+++ Record extracts +++

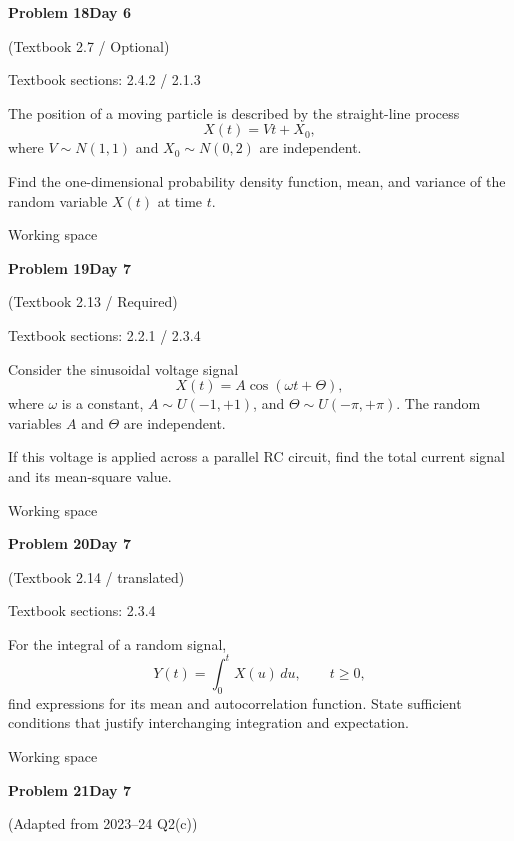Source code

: \documentclass[11pt]{article}
\newcommand{\qtitle}[2]{\clearpage\begin{tcolorbox}[colback=navy,colframe=navy,arc=1.5pt,boxrule=0pt]\color{white}\large\bfseries #1\hfill\small #2\end{tcolorbox}}
\begin{document}
\qtitle{Problem 18}{Day 6}
{\small\color{accentred}(Textbook 2.7 / Optional)}\par\smallskip
{\small\color{muted}Textbook sections: 2.4.2 / 2.1.3}\par\medskip
\begin{tcolorbox}[colback=qbg,colframe=qbg,boxrule=0pt]The position of a moving particle is described by the straight-line process
\[
X(t)=Vt+X_0,
\]
where $V\sim N(1,1)$ and $X_0\sim N(0,2)$ are independent.

Find the one-dimensional probability density function, mean, and variance of the random variable $X(t)$ at time $t$.
\end{tcolorbox}\smallskip\begin{workspace}\hfill{\color{linec}\footnotesize Working space}\end{workspace}
\qtitle{Problem 19}{Day 7}
{\small\color{accentred}(Textbook 2.13 / Required)}\par\smallskip
{\small\color{muted}Textbook sections: 2.2.1 / 2.3.4}\par\medskip
\begin{tcolorbox}[colback=qbg,colframe=qbg,boxrule=0pt]Consider the sinusoidal voltage signal
\[
X(t)=A\cos(\omega t+\Theta),
\]
where $\omega$ is a constant, $A\sim U(-1,+1)$, and $\Theta\sim U(-\pi,+\pi)$. The random variables $A$ and $\Theta$ are independent.

If this voltage is applied across a parallel RC circuit, find the total current signal and its mean-square value.
\end{tcolorbox}\smallskip\begin{workspace}\hfill{\color{linec}\footnotesize Working space}\end{workspace}
\qtitle{Problem 20}{Day 7}
{\small\color{accentred}(Textbook 2.14 / translated)}\par\smallskip
{\small\color{muted}Textbook sections: 2.3.4}\par\medskip
\begin{tcolorbox}[colback=qbg,colframe=qbg,boxrule=0pt]For the integral of a random signal,
\[Y(t)=\int_0^t X(u)\,du,\qquad t\ge0,\]
find expressions for its mean and autocorrelation function. State sufficient conditions that justify interchanging integration and expectation.
\end{tcolorbox}\smallskip\begin{workspace}\hfill{\color{linec}\footnotesize Working space}\end{workspace}
\qtitle{Problem 21}{Day 7}
{\small\color{accentred}(Adapted from 2023--24 Q2(c))}\par\smallskip
\end{document}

+++

■ What you will do: Without changing a word, retype every entry above, but drop its pictures.

■ Exercise response:
Source code

: \documentclass[11pt]{article}
\newcommand{\qtitle}[2]{\clearpage\begin{tcolorbox}[colback=navy,colframe=navy,arc=1.5pt,boxrule=0pt]\color{white}\large\bfseries #1\hfill\small #2\end{tcolorbox}}
\begin{document}
\qtitle{Problem 18}{Day 6}
{\small\color{accentred}(Textbook 2.7 / Optional)}\par\smallskip
{\small\color{muted}Textbook sections: 2.4.2 / 2.1.3}\par\medskip
\begin{tcolorbox}[colback=qbg,colframe=qbg,boxrule=0pt]The position of a moving particle is described by the straight-line process
\[
X(t)=Vt+X_0,
\]
where $V\sim N(1,1)$ and $X_0\sim N(0,2)$ are independent.

Find the one-dimensional probability density function, mean, and variance of the random variable $X(t)$ at time $t$.
\end{tcolorbox}\smallskip\begin{workspace}\hfill{\color{linec}\footnotesize Working space}\end{workspace}
\qtitle{Problem 19}{Day 7}
{\small\color{accentred}(Textbook 2.13 / Required)}\par\smallskip
{\small\color{muted}Textbook sections: 2.2.1 / 2.3.4}\par\medskip
\begin{tcolorbox}[colback=qbg,colframe=qbg,boxrule=0pt]Consider the sinusoidal voltage signal
\[
X(t)=A\cos(\omega t+\Theta),
\]
where $\omega$ is a constant, $A\sim U(-1,+1)$, and $\Theta\sim U(-\pi,+\pi)$. The random variables $A$ and $\Theta$ are independent.

If this voltage is applied across a parallel RC circuit, find the total current signal and its mean-square value.
\end{tcolorbox}\smallskip\begin{workspace}\hfill{\color{linec}\footnotesize Working space}\end{workspace}
\qtitle{Problem 20}{Day 7}
{\small\color{accentred}(Textbook 2.14 / translated)}\par\smallskip
{\small\color{muted}Textbook sections: 2.3.4}\par\medskip
\begin{tcolorbox}[colback=qbg,colframe=qbg,boxrule=0pt]For the integral of a random signal,
\[Y(t)=\int_0^t X(u)\,du,\qquad t\ge0,\]
find expressions for its mean and autocorrelation function. State sufficient conditions that justify interchanging integration and expectation.
\end{tcolorbox}\smallskip\begin{workspace}\hfill{\color{linec}\footnotesize Working space}\end{workspace}
\qtitle{Problem 21}{Day 7}
{\small\color{accentred}(Adapted from 2023--24 Q2(c))}\par\smallskip
\end{document}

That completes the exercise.